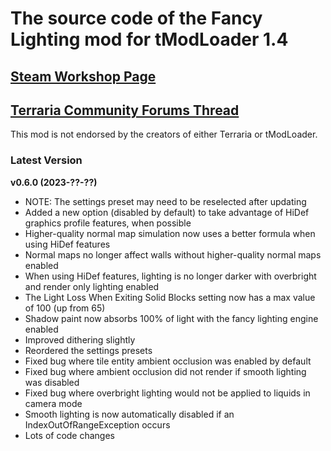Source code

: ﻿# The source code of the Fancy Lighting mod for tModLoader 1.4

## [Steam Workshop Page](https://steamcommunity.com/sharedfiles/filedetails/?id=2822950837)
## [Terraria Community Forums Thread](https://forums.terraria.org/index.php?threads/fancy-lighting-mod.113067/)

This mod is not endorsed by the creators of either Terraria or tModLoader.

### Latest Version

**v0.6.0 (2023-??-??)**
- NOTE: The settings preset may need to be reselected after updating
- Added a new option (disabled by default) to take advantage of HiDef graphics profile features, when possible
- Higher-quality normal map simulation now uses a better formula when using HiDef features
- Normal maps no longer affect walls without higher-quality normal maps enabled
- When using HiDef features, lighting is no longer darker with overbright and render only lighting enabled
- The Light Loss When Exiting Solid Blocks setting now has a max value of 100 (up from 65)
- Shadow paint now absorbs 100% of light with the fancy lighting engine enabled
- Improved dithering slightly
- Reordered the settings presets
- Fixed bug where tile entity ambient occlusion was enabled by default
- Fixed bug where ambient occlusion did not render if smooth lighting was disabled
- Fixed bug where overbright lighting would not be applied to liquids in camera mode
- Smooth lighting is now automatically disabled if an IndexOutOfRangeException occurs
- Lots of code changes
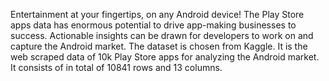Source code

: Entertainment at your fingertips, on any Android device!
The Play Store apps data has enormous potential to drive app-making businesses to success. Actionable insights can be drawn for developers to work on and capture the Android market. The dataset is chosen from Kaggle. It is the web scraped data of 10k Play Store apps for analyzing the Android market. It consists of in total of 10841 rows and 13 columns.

◇ ◇ ◇ ◇

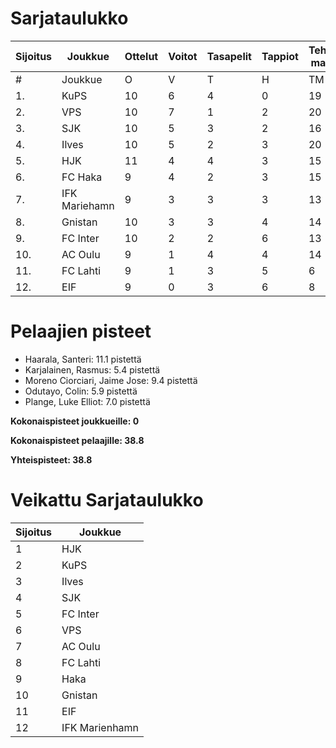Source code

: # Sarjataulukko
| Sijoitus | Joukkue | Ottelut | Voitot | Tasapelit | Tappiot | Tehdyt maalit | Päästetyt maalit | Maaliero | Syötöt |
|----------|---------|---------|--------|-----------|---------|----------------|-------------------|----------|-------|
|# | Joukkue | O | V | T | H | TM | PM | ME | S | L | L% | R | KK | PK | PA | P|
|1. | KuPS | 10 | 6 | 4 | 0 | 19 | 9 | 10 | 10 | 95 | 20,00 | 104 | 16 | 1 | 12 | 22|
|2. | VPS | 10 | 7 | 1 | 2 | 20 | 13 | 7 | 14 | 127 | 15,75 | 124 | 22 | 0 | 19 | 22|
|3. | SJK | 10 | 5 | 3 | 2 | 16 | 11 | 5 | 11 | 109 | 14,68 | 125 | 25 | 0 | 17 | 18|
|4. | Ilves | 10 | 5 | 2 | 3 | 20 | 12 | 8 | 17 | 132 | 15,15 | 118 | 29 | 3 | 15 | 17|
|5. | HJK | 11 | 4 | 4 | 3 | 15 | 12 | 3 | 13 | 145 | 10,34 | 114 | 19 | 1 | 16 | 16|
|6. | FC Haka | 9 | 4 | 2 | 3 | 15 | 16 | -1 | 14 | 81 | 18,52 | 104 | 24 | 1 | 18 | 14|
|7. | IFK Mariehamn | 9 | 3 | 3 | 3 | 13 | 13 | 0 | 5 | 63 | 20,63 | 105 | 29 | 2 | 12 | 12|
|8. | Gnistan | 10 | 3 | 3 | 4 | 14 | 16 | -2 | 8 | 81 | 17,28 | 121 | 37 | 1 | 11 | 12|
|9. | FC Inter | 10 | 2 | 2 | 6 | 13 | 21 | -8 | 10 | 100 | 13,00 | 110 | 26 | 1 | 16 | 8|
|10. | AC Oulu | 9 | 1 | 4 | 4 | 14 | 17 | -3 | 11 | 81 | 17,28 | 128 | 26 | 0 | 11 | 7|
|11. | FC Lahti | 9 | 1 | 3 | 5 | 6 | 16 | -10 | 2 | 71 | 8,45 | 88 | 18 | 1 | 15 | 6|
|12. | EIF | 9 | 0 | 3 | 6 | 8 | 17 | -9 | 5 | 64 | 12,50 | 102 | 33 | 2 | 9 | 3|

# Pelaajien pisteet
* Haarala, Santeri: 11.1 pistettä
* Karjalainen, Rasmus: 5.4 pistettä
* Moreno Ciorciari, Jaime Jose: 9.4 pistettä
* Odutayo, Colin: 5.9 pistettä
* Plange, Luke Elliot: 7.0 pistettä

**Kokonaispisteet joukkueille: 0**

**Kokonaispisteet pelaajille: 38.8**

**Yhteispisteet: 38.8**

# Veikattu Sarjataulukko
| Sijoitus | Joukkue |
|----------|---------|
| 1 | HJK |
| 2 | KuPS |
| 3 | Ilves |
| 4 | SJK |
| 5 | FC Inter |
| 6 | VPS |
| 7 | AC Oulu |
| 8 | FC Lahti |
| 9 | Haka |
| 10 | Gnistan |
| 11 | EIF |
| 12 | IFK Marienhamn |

◇ ◇ ◇ ◇

Return, unchanged, the run of lines above that opens with the line containing "### Latest Version" and closes with the line containing "- When using". Include both.

- **Solution to the exercise**
### Latest Version

**v0.6.0 (2023-??-??)**
- NOTE: The settings preset may need to be reselected after updating
- Added a new option (disabled by default) to take advantage of HiDef graphics profile features, when possible
- Higher-quality normal map simulation now uses a better formula when using HiDef features
- Normal maps no longer affect walls without higher-quality normal maps enabled
- When using HiDef features, lighting is no longer darker with overbright and render only lighting enabled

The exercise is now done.